● Data:
[Start of Attachment]
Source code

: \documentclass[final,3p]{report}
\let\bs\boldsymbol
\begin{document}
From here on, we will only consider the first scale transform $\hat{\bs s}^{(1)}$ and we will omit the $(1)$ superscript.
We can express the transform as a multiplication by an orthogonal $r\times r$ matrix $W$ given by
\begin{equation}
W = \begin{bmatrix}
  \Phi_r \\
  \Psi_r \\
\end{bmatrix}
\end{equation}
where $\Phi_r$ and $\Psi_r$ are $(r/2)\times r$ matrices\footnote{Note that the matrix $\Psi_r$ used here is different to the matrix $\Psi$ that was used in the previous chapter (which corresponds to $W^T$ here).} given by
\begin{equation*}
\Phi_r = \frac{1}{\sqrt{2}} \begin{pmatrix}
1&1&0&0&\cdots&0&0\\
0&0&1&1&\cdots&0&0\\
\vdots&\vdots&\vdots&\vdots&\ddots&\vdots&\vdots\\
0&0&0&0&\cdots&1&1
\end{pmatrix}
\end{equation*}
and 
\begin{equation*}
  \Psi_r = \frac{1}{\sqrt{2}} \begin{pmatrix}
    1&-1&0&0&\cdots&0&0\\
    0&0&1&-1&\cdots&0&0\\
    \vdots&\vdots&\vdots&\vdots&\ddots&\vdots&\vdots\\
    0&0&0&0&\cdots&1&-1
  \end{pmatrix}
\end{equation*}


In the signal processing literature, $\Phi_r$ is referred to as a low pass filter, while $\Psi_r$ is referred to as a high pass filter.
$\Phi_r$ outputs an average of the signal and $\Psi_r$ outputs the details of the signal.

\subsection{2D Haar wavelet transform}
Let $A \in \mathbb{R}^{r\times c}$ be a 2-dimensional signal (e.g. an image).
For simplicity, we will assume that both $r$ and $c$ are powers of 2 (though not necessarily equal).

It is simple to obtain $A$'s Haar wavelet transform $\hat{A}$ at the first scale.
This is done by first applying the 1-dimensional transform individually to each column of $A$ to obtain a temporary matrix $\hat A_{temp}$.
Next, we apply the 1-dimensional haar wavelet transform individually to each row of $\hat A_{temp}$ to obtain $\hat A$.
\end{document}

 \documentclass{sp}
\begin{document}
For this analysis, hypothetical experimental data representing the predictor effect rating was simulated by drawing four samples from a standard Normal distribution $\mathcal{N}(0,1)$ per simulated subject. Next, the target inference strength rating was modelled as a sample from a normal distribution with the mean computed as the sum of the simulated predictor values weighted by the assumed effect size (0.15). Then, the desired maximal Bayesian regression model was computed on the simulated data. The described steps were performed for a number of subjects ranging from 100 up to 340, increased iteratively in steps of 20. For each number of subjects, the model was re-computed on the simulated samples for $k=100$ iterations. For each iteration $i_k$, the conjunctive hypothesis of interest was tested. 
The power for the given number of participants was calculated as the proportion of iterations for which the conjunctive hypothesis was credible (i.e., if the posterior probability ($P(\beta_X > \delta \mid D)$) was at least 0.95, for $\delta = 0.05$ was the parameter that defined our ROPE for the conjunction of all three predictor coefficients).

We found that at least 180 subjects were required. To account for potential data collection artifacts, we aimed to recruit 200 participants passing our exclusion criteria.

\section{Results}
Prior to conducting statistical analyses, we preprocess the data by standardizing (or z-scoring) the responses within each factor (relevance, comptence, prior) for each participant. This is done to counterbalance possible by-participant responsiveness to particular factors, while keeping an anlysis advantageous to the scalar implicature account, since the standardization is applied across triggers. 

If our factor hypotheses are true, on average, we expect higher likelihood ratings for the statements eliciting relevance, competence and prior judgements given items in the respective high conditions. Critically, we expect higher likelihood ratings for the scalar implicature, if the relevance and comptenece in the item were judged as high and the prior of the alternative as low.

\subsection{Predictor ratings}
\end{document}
[End of Attachment]
● About this exercise: All of the records above should be repeated exactly.

● Finished task:
Source code

: \documentclass[final,3p]{report}
\let\bs\boldsymbol
\begin{document}
From here on, we will only consider the first scale transform $\hat{\bs s}^{(1)}$ and we will omit the $(1)$ superscript.
We can express the transform as a multiplication by an orthogonal $r\times r$ matrix $W$ given by
\begin{equation}
W = \begin{bmatrix}
  \Phi_r \\
  \Psi_r \\
\end{bmatrix}
\end{equation}
where $\Phi_r$ and $\Psi_r$ are $(r/2)\times r$ matrices\footnote{Note that the matrix $\Psi_r$ used here is different to the matrix $\Psi$ that was used in the previous chapter (which corresponds to $W^T$ here).} given by
\begin{equation*}
\Phi_r = \frac{1}{\sqrt{2}} \begin{pmatrix}
1&1&0&0&\cdots&0&0\\
0&0&1&1&\cdots&0&0\\
\vdots&\vdots&\vdots&\vdots&\ddots&\vdots&\vdots\\
0&0&0&0&\cdots&1&1
\end{pmatrix}
\end{equation*}
and 
\begin{equation*}
  \Psi_r = \frac{1}{\sqrt{2}} \begin{pmatrix}
    1&-1&0&0&\cdots&0&0\\
    0&0&1&-1&\cdots&0&0\\
    \vdots&\vdots&\vdots&\vdots&\ddots&\vdots&\vdots\\
    0&0&0&0&\cdots&1&-1
  \end{pmatrix}
\end{equation*}


In the signal processing literature, $\Phi_r$ is referred to as a low pass filter, while $\Psi_r$ is referred to as a high pass filter.
$\Phi_r$ outputs an average of the signal and $\Psi_r$ outputs the details of the signal.

\subsection{2D Haar wavelet transform}
Let $A \in \mathbb{R}^{r\times c}$ be a 2-dimensional signal (e.g. an image).
For simplicity, we will assume that both $r$ and $c$ are powers of 2 (though not necessarily equal).

It is simple to obtain $A$'s Haar wavelet transform $\hat{A}$ at the first scale.
This is done by first applying the 1-dimensional transform individually to each column of $A$ to obtain a temporary matrix $\hat A_{temp}$.
Next, we apply the 1-dimensional haar wavelet transform individually to each row of $\hat A_{temp}$ to obtain $\hat A$.
\end{document}

 \documentclass{sp}
\begin{document}
For this analysis, hypothetical experimental data representing the predictor effect rating was simulated by drawing four samples from a standard Normal distribution $\mathcal{N}(0,1)$ per simulated subject. Next, the target inference strength rating was modelled as a sample from a normal distribution with the mean computed as the sum of the simulated predictor values weighted by the assumed effect size (0.15). Then, the desired maximal Bayesian regression model was computed on the simulated data. The described steps were performed for a number of subjects ranging from 100 up to 340, increased iteratively in steps of 20. For each number of subjects, the model was re-computed on the simulated samples for $k=100$ iterations. For each iteration $i_k$, the conjunctive hypothesis of interest was tested. 
The power for the given number of participants was calculated as the proportion of iterations for which the conjunctive hypothesis was credible (i.e., if the posterior probability ($P(\beta_X > \delta \mid D)$) was at least 0.95, for $\delta = 0.05$ was the parameter that defined our ROPE for the conjunction of all three predictor coefficients).

We found that at least 180 subjects were required. To account for potential data collection artifacts, we aimed to recruit 200 participants passing our exclusion criteria.

\section{Results}
Prior to conducting statistical analyses, we preprocess the data by standardizing (or z-scoring) the responses within each factor (relevance, comptence, prior) for each participant. This is done to counterbalance possible by-participant responsiveness to particular factors, while keeping an anlysis advantageous to the scalar implicature account, since the standardization is applied across triggers. 

If our factor hypotheses are true, on average, we expect higher likelihood ratings for the statements eliciting relevance, competence and prior judgements given items in the respective high conditions. Critically, we expect higher likelihood ratings for the scalar implicature, if the relevance and comptenece in the item were judged as high and the prior of the alternative as low.

\subsection{Predictor ratings}
\end{document}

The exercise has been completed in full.